WHAT TO WORK ON: The lines below that include the word "logoColor" are to be reported.

DATA EXTRACT:
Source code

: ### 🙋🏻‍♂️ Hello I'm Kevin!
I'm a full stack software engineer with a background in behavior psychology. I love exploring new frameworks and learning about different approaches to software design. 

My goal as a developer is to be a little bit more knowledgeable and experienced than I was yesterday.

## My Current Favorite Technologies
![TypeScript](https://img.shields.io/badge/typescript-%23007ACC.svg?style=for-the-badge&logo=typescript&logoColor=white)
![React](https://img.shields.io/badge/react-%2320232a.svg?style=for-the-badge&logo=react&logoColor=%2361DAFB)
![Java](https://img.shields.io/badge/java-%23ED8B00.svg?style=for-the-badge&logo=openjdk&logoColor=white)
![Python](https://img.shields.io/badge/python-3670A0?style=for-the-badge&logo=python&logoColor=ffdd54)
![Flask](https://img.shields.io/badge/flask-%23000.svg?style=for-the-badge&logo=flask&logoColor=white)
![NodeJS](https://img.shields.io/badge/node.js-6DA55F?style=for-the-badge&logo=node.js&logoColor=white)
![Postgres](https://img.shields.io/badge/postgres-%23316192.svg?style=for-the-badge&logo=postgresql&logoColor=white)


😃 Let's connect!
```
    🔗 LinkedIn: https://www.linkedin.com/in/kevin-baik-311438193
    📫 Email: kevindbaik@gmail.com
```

WRITTEN ANSWER:
![TypeScript](https://img.shields.io/badge/typescript-%23007ACC.svg?style=for-the-badge&logo=typescript&logoColor=white)
![React](https://img.shields.io/badge/react-%2320232a.svg?style=for-the-badge&logo=react&logoColor=%2361DAFB)
![Java](https://img.shields.io/badge/java-%23ED8B00.svg?style=for-the-badge&logo=openjdk&logoColor=white)
![Python](https://img.shields.io/badge/python-3670A0?style=for-the-badge&logo=python&logoColor=ffdd54)
![Flask](https://img.shields.io/badge/flask-%23000.svg?style=for-the-badge&logo=flask&logoColor=white)
![NodeJS](https://img.shields.io/badge/node.js-6DA55F?style=for-the-badge&logo=node.js&logoColor=white)
![Postgres](https://img.shields.io/badge/postgres-%23316192.svg?style=for-the-badge&logo=postgresql&logoColor=white)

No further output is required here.